§ **Aim of the exercise**: Return each line of the entries that mentions the word "have".

[Dataset entries]

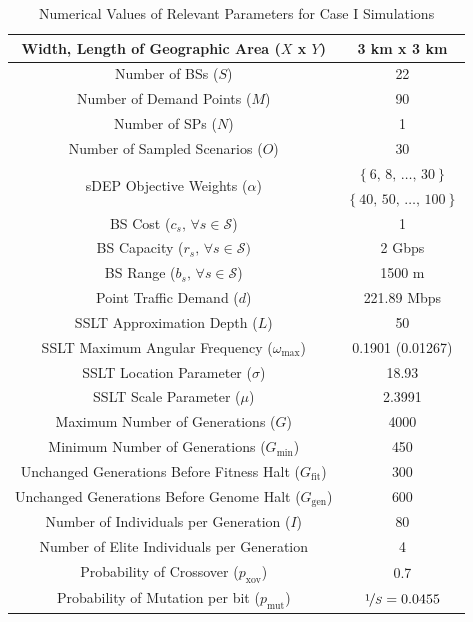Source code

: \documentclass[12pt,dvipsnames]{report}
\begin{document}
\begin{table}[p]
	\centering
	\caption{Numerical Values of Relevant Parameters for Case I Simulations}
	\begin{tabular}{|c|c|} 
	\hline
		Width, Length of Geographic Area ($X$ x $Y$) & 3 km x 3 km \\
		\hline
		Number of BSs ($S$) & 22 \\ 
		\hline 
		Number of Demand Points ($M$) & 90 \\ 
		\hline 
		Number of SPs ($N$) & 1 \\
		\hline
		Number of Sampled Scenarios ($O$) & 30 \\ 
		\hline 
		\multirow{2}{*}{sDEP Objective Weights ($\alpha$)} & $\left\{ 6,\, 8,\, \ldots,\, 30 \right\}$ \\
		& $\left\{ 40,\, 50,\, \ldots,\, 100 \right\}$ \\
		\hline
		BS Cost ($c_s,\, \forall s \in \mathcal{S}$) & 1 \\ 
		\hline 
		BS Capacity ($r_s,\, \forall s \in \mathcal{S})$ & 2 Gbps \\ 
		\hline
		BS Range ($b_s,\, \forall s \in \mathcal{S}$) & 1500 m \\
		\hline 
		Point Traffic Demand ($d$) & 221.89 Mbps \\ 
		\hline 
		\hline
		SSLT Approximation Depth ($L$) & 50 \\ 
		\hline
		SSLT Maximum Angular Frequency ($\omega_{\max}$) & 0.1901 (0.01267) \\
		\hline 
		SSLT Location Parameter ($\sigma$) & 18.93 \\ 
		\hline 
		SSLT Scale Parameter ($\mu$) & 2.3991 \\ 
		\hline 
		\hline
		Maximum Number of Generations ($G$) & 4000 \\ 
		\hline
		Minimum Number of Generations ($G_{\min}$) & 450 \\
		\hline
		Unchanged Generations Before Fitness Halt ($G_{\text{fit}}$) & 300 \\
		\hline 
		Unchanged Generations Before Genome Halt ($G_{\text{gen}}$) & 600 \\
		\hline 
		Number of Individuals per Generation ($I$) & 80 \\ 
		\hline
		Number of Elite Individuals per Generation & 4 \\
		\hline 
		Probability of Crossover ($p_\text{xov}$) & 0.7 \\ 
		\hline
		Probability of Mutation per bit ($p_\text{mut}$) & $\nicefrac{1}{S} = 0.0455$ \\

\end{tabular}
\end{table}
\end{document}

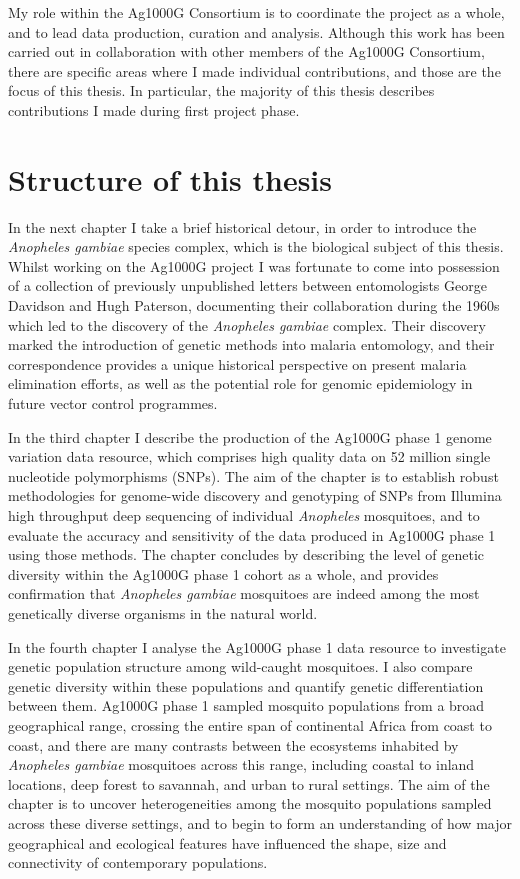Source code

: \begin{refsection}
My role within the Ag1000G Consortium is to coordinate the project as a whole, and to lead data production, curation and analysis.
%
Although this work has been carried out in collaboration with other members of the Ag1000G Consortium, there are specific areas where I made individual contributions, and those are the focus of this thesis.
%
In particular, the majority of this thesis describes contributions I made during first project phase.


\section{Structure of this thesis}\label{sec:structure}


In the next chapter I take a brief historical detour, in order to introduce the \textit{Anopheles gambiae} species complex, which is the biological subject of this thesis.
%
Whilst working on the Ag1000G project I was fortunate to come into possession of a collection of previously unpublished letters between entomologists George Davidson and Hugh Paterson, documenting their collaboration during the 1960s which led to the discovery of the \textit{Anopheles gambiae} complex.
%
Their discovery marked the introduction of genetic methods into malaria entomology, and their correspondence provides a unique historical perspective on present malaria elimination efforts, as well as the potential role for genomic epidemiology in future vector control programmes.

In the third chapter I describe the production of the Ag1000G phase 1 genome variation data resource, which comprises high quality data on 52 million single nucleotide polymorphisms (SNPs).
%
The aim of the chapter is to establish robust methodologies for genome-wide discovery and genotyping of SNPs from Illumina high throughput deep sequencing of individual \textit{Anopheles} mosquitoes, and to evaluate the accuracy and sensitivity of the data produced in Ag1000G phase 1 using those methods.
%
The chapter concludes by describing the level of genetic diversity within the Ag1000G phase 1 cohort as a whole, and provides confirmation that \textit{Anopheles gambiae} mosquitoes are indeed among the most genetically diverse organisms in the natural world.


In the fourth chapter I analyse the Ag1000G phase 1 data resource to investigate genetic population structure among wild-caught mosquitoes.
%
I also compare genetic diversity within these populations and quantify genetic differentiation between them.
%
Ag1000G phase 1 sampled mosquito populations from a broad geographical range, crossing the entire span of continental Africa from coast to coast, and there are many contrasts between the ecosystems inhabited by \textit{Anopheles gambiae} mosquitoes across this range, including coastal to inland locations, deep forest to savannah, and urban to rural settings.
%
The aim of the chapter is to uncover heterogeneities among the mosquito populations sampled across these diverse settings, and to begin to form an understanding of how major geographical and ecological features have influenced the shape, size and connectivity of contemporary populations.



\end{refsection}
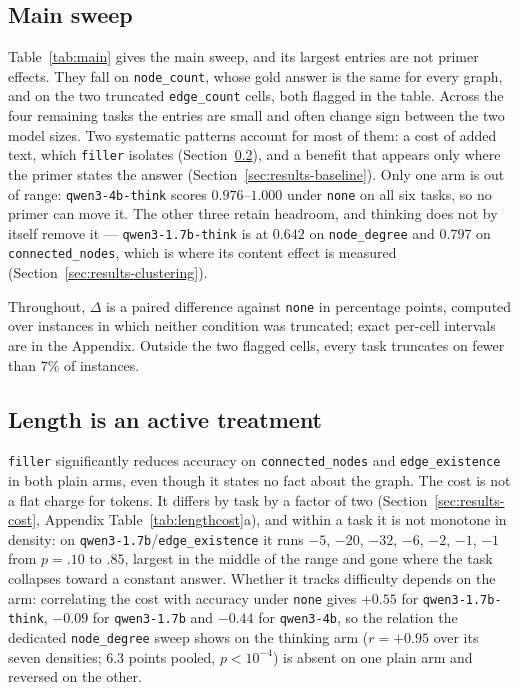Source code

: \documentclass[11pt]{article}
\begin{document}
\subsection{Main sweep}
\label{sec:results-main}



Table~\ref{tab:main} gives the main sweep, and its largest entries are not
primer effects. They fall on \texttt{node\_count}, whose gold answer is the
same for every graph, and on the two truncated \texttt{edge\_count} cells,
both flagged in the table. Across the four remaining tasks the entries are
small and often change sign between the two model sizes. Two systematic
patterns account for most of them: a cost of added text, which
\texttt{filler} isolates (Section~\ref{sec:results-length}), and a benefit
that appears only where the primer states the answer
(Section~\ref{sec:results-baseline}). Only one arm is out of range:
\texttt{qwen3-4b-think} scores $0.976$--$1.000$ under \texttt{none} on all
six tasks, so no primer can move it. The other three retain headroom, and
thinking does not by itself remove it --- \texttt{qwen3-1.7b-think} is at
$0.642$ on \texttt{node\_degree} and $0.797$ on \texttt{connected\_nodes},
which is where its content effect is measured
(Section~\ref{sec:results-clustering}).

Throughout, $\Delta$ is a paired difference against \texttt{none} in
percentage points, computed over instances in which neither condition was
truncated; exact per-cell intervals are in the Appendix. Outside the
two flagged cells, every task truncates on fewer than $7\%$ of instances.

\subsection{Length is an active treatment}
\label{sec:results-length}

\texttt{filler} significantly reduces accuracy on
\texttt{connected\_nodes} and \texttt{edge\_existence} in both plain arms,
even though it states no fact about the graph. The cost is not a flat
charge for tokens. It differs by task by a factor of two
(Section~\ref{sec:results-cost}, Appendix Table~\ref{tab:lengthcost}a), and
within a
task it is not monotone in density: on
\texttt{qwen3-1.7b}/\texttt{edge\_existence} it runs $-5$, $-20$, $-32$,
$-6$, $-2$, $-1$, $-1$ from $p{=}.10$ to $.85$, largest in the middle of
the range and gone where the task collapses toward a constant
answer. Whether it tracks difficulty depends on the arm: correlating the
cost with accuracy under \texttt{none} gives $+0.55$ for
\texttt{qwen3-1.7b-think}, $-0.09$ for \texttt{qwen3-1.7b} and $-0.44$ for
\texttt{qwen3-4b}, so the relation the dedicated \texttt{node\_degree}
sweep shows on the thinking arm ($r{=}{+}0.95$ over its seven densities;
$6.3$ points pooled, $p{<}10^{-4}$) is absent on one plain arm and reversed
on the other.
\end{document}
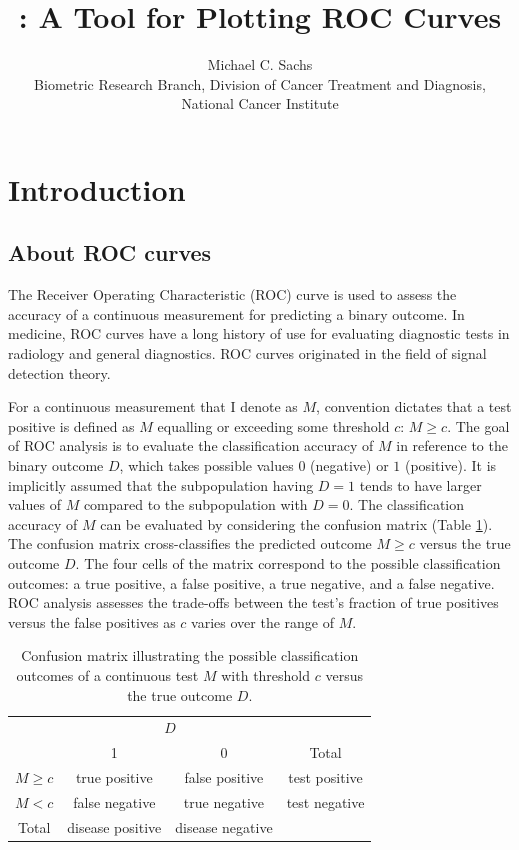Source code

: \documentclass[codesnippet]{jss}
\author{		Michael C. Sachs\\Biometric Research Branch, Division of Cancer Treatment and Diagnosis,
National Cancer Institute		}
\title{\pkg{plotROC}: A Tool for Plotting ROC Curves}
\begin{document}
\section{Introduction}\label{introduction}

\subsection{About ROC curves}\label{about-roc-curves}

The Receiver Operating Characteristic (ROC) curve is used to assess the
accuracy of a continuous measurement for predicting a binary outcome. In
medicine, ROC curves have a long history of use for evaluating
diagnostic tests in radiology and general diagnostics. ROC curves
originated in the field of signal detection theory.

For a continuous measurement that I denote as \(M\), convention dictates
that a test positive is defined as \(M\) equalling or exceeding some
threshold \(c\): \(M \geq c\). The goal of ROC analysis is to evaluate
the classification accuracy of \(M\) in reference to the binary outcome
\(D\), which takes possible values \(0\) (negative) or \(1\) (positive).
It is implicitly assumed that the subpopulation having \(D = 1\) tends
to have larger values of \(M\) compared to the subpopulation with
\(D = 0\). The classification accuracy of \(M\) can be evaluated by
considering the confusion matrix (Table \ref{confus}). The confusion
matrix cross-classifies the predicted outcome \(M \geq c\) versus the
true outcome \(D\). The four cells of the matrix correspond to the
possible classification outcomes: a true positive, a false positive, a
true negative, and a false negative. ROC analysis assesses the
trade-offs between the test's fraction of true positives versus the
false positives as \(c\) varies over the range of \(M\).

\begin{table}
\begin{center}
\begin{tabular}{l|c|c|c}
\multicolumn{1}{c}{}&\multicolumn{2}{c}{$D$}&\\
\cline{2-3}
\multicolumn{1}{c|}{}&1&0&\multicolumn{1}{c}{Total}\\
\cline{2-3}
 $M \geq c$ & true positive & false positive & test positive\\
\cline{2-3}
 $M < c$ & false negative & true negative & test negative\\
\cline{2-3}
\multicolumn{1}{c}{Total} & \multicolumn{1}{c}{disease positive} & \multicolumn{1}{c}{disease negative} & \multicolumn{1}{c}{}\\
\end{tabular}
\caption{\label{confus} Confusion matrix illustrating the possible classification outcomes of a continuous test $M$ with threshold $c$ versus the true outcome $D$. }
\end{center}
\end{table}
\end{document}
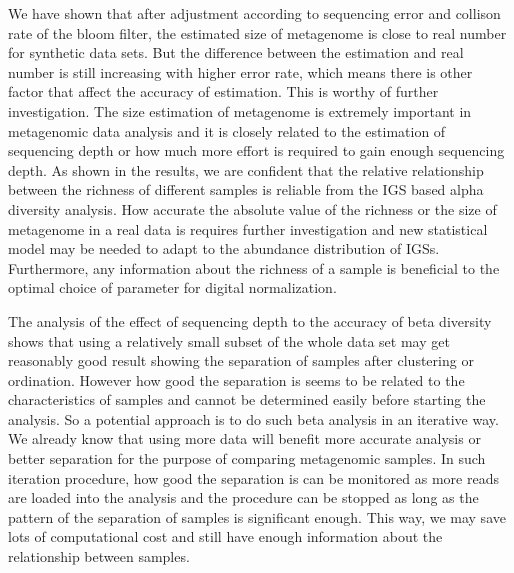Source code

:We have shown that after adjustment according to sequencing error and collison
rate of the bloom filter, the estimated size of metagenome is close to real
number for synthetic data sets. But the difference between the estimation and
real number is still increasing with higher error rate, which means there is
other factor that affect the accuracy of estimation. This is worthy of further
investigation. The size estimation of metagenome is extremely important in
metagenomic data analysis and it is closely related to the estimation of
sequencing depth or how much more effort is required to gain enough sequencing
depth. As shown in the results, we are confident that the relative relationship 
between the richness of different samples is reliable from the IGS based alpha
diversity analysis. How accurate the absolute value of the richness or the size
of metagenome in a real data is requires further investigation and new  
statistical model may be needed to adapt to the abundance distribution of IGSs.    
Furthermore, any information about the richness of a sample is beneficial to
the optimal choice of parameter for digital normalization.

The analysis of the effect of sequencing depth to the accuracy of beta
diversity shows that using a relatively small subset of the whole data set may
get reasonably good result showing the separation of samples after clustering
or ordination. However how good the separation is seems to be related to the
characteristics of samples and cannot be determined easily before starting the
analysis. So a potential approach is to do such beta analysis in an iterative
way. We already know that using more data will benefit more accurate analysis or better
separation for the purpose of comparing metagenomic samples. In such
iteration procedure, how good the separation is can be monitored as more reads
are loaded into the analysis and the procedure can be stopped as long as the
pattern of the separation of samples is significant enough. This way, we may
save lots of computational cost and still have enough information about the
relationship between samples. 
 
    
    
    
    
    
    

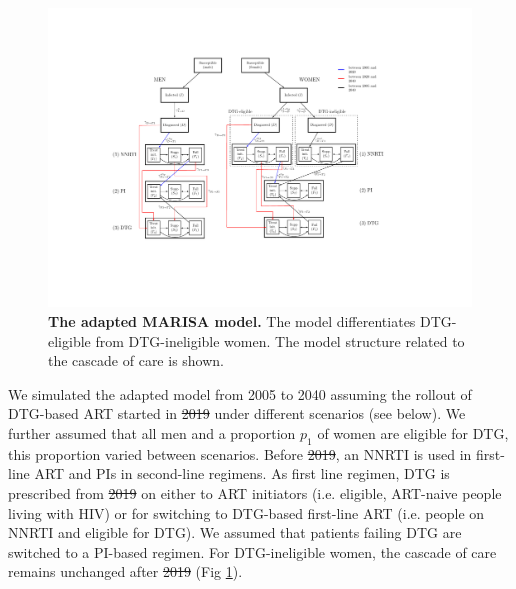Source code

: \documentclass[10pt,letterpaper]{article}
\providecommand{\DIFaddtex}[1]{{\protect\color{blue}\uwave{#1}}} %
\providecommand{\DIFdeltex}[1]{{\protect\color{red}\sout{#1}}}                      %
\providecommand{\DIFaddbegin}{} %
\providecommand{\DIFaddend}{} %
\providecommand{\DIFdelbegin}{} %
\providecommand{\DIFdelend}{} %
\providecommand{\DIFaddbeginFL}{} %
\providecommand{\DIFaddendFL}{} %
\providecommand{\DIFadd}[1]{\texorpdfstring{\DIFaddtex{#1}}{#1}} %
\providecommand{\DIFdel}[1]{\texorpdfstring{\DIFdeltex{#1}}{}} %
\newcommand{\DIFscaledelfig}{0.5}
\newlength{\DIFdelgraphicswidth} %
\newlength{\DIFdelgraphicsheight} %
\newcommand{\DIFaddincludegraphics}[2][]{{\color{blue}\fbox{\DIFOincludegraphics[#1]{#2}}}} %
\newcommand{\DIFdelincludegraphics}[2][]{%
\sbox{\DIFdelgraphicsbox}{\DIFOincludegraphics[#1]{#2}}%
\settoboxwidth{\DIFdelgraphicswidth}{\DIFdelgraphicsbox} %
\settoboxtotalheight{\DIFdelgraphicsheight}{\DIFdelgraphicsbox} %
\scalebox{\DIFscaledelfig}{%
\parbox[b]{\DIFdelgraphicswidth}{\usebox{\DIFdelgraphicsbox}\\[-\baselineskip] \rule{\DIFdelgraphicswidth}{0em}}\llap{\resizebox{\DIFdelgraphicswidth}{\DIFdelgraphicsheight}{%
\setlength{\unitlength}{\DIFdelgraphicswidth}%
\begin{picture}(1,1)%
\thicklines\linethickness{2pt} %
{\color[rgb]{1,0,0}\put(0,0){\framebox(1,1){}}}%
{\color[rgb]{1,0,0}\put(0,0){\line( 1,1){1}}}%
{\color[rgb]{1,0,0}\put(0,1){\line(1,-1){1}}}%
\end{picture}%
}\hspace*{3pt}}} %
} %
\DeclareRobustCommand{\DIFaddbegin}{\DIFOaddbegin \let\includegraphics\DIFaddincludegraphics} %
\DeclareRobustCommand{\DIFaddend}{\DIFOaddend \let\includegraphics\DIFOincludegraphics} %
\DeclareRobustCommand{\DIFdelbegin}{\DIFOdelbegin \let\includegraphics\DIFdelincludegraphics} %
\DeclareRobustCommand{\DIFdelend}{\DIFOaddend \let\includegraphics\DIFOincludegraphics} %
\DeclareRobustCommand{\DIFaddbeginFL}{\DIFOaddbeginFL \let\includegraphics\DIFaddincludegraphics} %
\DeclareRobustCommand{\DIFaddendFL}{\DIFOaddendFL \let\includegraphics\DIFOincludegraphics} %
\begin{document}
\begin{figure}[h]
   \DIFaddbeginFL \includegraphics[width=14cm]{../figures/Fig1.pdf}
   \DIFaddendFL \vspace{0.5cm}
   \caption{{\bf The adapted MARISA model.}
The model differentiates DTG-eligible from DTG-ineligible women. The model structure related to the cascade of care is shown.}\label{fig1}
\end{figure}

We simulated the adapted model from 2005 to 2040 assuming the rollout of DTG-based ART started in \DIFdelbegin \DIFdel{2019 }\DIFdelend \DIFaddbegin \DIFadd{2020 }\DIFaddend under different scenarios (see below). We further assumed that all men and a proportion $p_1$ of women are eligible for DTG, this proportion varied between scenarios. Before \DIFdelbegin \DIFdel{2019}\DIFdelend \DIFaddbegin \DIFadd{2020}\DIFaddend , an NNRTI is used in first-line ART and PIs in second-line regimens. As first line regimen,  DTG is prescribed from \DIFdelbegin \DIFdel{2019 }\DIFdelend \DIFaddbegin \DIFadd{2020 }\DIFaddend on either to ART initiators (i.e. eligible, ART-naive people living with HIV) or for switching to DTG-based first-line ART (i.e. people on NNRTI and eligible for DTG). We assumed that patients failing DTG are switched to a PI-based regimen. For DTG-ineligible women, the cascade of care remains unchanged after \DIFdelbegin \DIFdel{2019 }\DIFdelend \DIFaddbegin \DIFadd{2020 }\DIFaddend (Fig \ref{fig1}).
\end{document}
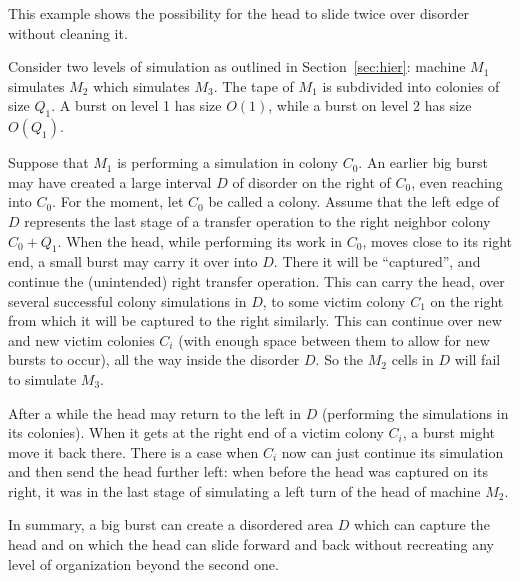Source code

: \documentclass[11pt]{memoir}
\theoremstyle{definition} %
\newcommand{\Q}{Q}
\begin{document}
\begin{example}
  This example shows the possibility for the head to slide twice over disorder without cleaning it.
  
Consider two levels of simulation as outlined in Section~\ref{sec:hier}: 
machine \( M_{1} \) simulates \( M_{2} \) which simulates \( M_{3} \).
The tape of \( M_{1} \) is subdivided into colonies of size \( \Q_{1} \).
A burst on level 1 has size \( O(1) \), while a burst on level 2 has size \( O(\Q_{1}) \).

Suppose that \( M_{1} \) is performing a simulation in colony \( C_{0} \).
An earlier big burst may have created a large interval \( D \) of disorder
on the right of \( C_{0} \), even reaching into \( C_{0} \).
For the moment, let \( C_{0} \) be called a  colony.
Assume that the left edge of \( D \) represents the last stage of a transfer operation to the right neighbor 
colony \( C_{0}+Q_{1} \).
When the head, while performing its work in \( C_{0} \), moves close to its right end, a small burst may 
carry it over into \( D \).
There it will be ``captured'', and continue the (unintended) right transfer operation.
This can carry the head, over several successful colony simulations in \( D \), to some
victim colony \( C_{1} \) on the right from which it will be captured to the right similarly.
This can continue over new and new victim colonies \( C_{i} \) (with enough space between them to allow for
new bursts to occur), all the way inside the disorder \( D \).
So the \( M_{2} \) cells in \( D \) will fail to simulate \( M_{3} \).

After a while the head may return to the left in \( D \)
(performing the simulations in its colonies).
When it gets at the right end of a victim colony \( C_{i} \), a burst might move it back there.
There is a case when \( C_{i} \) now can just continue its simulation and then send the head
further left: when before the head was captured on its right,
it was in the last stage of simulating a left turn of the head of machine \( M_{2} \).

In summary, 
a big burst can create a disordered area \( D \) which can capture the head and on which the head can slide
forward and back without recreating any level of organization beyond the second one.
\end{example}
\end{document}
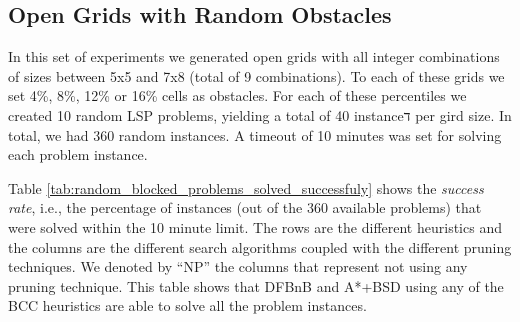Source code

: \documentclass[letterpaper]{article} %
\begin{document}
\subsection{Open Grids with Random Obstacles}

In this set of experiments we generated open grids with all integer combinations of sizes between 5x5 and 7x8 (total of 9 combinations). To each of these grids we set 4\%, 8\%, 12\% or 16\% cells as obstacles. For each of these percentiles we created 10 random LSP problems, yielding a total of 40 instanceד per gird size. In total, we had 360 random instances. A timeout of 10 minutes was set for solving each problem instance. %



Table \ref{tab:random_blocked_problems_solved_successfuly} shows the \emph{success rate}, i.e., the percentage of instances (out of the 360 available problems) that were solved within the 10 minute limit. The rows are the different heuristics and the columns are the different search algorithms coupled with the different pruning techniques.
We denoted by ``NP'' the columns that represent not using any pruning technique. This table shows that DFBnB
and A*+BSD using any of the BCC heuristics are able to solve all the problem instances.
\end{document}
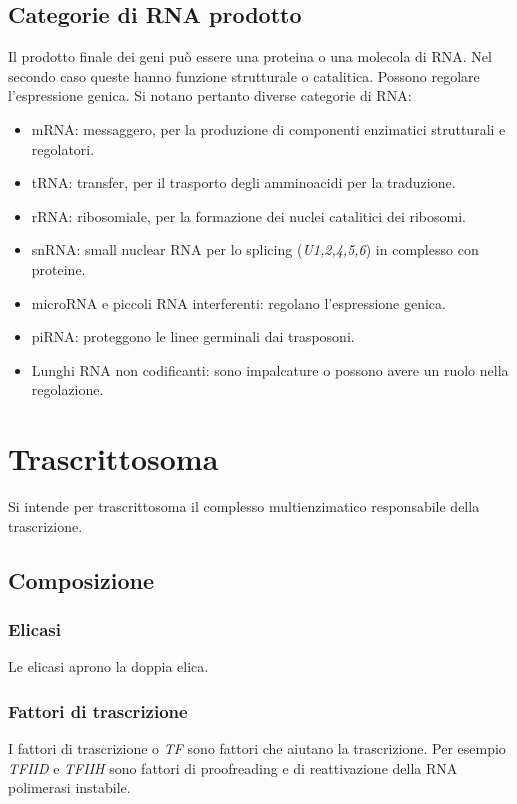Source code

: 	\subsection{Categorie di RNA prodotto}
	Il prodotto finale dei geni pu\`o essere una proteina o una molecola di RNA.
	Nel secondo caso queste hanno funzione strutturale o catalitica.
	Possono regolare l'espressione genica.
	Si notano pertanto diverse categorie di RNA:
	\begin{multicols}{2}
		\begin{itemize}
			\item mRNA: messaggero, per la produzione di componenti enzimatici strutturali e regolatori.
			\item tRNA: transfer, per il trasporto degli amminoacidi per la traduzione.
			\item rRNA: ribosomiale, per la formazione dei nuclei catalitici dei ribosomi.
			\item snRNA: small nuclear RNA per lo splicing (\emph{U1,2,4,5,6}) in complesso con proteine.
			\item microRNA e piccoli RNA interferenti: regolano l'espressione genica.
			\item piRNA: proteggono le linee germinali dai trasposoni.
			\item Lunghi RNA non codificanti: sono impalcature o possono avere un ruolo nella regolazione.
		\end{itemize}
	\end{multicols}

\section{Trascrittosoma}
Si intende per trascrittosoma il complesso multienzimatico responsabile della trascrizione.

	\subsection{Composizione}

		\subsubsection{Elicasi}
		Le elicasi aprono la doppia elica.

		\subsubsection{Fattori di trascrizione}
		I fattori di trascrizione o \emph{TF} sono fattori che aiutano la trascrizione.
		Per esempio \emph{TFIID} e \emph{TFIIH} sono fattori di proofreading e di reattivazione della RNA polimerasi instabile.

§ **Solution to the problem**:
The aim of the chapter is to uncover heterogeneities among the mosquito populations sampled across these diverse settings, and to begin to form an understanding of how major geographical and ecological features have influenced the shape, size and connectivity of contemporary populations.
medicine, ROC curves have a long history of use for evaluating
to have larger values of \(M\) compared to the subpopulation with
:We have shown that after adjustment according to sequencing error and collison
save lots of computational cost and still have enough information about the
An earlier big burst may have created a large interval \( D \) of disorder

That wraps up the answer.